では、飛沫感染などを防止するための距離とは、何の距離なのでしょうか?

そう考えてみると、「社会的距離」ではなくて「身体的距離」が正しい解釈だろうと思うのです。「社会的距離」を取ろうとすると、思想や価値観まで左右されるような印象を感じます。

 

ソーシャルディスタンスとアレン曲線

お互いの物理的な距離が近いほど、コミュニケーションの頻度が高まる。距離が8mを下回るとその頻度は急激に高まる。そういう研究成果があるそうで、これを研究者の名前をとって「アレン曲線」と言うのだそうです。(「THE CULTURE CODE 最強チームをつくる方法」より)

 

たしかに、近い席のひとほど雑談も多くなるし、お互いのことを知っているという感覚も高まるように感じます。

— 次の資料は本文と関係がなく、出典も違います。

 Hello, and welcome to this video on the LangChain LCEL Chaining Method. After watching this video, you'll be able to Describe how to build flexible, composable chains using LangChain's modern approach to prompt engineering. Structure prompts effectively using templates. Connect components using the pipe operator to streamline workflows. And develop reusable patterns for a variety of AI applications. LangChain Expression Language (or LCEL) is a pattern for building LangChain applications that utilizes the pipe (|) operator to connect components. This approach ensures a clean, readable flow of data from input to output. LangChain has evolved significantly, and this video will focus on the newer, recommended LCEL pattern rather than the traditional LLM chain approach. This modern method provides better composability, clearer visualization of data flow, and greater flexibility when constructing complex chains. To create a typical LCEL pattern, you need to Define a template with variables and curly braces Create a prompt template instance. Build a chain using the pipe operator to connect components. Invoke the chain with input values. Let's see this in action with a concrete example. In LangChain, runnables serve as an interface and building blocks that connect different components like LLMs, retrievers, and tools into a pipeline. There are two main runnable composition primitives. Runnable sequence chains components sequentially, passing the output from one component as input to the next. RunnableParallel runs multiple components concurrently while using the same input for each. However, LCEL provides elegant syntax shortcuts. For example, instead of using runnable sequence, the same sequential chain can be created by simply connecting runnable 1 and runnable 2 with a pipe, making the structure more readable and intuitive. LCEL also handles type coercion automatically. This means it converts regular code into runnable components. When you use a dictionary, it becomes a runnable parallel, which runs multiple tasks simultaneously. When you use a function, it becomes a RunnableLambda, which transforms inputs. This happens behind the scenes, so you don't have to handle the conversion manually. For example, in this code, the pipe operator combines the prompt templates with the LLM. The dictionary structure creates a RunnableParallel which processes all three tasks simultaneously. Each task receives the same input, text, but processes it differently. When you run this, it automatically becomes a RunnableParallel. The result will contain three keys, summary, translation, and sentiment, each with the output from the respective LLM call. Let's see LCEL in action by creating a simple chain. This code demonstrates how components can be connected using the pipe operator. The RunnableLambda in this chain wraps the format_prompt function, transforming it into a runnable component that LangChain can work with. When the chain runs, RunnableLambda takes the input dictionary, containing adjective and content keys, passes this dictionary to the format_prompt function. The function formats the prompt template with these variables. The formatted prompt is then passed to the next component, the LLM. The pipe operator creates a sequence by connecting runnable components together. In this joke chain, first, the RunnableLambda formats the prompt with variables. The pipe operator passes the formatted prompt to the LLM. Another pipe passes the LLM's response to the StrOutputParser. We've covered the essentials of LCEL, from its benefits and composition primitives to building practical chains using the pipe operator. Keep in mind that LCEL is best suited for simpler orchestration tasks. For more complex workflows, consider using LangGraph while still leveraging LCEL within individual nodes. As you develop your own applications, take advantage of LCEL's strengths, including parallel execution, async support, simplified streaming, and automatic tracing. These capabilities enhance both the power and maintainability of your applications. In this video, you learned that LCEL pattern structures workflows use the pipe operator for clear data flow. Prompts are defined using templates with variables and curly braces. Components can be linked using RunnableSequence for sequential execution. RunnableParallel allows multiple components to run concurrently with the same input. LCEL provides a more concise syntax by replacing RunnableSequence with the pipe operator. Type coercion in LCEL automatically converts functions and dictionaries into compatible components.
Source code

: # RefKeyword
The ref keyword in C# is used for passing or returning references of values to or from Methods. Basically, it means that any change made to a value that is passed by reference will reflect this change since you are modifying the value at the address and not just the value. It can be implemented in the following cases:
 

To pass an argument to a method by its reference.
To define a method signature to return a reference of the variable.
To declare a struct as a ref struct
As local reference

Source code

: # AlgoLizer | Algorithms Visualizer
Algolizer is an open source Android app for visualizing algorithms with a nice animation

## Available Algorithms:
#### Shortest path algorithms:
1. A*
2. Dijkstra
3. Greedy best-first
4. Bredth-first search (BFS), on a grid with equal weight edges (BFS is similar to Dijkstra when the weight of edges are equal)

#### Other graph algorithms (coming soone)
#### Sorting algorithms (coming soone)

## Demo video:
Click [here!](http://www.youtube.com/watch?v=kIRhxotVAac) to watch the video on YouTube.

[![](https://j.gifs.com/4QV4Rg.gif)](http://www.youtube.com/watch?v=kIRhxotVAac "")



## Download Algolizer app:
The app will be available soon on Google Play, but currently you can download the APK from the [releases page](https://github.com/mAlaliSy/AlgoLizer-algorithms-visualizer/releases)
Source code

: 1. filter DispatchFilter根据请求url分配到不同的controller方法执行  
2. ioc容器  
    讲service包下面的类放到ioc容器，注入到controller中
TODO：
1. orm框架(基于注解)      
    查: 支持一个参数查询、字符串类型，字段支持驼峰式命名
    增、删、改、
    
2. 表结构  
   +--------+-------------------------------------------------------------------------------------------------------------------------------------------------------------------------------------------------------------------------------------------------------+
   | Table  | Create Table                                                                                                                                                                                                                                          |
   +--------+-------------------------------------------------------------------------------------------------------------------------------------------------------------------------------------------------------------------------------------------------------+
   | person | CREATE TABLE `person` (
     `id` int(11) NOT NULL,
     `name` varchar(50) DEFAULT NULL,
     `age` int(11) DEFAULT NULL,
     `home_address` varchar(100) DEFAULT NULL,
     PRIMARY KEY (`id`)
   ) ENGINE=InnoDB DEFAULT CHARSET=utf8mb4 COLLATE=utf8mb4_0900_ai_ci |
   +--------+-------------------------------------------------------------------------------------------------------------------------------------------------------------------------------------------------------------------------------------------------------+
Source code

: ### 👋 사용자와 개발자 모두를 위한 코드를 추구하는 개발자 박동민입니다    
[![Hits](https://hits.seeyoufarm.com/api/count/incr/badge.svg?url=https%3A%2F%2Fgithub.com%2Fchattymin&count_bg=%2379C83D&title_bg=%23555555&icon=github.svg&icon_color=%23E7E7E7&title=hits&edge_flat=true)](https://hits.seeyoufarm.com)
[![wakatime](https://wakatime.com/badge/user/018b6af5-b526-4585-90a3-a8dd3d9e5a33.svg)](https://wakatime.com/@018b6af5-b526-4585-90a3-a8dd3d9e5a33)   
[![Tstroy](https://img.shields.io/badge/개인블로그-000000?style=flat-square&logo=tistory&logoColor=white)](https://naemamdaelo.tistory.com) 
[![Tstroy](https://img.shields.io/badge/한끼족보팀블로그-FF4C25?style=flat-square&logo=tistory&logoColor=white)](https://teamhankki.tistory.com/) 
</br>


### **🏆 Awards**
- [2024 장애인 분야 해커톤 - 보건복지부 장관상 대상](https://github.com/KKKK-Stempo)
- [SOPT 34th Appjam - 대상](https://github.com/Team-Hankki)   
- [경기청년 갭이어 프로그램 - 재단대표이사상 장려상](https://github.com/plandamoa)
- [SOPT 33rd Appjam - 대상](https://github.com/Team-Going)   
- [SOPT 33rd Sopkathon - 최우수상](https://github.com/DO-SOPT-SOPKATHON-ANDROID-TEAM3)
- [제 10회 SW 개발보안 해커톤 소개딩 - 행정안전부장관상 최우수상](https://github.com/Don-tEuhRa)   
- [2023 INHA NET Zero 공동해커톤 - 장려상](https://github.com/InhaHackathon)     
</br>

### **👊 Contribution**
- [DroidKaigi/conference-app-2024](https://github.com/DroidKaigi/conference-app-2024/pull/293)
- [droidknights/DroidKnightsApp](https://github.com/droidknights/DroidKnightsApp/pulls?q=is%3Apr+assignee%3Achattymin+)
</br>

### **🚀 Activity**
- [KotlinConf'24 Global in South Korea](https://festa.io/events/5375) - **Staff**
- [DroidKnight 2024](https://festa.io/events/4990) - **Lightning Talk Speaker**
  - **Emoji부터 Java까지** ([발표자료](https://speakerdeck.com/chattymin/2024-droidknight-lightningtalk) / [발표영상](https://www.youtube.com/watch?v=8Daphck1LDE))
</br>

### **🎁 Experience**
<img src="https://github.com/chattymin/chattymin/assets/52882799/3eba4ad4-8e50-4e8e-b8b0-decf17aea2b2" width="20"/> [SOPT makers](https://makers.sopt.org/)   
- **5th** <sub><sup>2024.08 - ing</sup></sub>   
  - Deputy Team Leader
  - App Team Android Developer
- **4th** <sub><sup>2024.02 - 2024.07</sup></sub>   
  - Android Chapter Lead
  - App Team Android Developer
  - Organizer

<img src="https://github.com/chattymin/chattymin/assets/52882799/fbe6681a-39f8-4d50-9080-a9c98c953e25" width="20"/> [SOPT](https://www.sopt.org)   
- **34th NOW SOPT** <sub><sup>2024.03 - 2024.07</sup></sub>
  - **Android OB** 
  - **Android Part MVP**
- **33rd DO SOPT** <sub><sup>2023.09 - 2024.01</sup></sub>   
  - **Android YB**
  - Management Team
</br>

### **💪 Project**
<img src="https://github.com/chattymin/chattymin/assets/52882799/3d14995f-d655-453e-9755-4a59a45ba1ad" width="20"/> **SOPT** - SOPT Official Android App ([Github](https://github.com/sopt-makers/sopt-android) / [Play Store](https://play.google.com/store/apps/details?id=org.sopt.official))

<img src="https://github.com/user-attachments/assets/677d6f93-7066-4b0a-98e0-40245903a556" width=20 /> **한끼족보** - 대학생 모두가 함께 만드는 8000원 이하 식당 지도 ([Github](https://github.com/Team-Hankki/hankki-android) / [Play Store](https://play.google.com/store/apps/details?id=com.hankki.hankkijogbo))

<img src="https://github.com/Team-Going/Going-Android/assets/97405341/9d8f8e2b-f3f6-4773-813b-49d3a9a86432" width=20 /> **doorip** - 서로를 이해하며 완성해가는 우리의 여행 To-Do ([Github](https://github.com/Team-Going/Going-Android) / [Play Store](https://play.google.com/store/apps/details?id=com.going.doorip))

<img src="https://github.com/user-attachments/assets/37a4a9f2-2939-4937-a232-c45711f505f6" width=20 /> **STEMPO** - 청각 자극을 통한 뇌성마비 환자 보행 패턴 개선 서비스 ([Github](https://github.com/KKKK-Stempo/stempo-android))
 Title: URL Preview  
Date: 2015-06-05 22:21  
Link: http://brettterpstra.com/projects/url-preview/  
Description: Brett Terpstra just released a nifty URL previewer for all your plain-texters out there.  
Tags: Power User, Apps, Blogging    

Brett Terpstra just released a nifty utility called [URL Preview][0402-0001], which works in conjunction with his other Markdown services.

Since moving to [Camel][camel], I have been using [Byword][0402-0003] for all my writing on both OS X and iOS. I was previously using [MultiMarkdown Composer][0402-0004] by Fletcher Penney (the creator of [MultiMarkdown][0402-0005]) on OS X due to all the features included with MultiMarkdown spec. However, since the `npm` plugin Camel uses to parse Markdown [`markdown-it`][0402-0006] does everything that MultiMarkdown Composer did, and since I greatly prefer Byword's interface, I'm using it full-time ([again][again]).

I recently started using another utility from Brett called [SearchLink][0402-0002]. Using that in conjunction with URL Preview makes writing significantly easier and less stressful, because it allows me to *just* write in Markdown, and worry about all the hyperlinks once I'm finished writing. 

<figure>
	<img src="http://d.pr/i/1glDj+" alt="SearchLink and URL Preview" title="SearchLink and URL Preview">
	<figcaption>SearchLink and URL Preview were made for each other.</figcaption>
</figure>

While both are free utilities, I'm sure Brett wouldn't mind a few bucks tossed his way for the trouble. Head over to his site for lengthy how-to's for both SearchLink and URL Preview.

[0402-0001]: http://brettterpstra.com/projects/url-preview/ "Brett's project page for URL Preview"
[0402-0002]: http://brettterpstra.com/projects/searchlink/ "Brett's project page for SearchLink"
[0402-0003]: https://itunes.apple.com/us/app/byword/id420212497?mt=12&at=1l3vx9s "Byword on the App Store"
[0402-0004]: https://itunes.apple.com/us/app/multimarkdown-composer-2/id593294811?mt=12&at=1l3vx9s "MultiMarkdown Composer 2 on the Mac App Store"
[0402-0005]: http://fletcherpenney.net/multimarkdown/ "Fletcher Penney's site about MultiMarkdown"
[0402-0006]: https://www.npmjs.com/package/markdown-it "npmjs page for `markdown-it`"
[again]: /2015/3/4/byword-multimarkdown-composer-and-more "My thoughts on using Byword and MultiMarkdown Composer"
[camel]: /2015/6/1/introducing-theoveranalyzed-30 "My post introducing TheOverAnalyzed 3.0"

ザイオンス効果(単純接触効果)も似た概念かもしれません。私の職場でも、同じ案件に関わるメンバーはできるだけ席を近くにする対策をとっていて、それがコミュニケーションの頻度をあげている点は、実感としてあります。

 

一方、身体的距離を保つようにとの時勢においては、おのずとコミュニケーション頻度の限界が下がってしまうのではないでしょうか。 

オンラインコミュニケーションでも「アレン曲線」は成り立つのでしょうか。

そもそも、オンラインコミュニケーションにおける「距離」の尺度は何なのかについて考えないといけないのかもしれません。「会って顔を見て話をしないと、話をした気にならないんだよ」というおじさんの説を後押しする一方、「コミュニケーションはオンラインで十分」という世代の説に疑問を投げかけるものですね。

 

もしかすると、これからの時代・世代に「アレン曲線」をそのまま当てはめるのは間違っているのかもしれません。ちなみにアレン曲線は1977年、いまからたった40年ほど前に発表されたもの。たった40年とはいえ、ちょうどひと世代分ですね。いまの時代、ひと世代異なるとコミュニケーションの概念は大きく変わっていると感じますが、上記のおじさん説vs現世代説の構図もあながち外れてはいないのかも。

 

 

とりとめのない話でした。

では、今宵はこれにて。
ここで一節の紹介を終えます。